**EXERCISE REQUIREMENTS:** Show every line in the entries below where the word "enteros" appears.

Stored dataset items
· · · ·
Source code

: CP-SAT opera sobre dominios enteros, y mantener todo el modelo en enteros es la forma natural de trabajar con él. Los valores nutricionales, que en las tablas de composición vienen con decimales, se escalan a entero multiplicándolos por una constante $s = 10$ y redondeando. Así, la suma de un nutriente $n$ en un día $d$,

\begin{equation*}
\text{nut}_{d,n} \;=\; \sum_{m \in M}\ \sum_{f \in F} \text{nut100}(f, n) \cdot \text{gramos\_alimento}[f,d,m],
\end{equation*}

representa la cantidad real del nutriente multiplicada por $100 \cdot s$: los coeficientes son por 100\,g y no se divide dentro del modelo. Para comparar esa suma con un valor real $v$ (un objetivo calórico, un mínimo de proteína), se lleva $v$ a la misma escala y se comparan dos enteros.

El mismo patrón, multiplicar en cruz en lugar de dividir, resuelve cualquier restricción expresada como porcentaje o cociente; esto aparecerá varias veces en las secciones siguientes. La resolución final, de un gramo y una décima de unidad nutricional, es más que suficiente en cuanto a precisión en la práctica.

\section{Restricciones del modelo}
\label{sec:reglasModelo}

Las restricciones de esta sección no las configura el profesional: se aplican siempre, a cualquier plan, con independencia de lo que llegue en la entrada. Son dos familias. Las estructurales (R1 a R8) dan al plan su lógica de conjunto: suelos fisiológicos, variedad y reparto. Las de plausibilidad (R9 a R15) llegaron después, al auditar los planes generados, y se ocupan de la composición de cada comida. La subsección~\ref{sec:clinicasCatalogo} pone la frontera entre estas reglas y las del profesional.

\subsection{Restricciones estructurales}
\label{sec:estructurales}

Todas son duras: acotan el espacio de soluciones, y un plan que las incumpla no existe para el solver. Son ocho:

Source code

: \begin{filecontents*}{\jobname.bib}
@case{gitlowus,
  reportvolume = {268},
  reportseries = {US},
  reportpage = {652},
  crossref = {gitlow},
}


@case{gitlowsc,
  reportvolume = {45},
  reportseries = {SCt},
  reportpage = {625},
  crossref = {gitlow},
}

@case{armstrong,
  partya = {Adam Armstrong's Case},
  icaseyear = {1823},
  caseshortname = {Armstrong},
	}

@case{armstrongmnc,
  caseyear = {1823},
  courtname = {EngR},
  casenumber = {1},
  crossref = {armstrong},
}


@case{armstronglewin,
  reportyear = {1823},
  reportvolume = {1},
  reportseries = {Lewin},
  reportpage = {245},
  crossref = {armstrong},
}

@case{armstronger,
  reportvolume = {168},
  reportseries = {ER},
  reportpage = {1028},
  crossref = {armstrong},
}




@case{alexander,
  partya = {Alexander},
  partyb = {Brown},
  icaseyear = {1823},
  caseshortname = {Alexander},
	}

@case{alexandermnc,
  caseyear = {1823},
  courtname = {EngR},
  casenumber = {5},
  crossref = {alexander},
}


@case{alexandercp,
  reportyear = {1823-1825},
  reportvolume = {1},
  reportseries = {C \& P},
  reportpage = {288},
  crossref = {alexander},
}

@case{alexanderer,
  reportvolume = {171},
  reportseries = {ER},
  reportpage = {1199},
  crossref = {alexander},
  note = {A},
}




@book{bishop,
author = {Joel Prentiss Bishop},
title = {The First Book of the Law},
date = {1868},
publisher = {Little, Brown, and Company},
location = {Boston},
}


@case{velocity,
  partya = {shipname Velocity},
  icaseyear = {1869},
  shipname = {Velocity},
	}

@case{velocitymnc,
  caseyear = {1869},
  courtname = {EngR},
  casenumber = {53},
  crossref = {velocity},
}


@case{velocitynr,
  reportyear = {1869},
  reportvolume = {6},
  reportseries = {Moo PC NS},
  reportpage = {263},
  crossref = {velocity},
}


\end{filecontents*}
· · · ·
**RESULT OF THE TASK:**
: CP-SAT opera sobre dominios enteros, y mantener todo el modelo en enteros es la forma natural de trabajar con él. Los valores nutricionales, que en las tablas de composición vienen con decimales, se escalan a entero multiplicándolos por una constante $s = 10$ y redondeando. Así, la suma de un nutriente $n$ en un día $d$,
representa la cantidad real del nutriente multiplicada por $100 \cdot s$: los coeficientes son por 100\,g y no se divide dentro del modelo. Para comparar esa suma con un valor real $v$ (un objetivo calórico, un mínimo de proteína), se lleva $v$ a la misma escala y se comparan dos enteros.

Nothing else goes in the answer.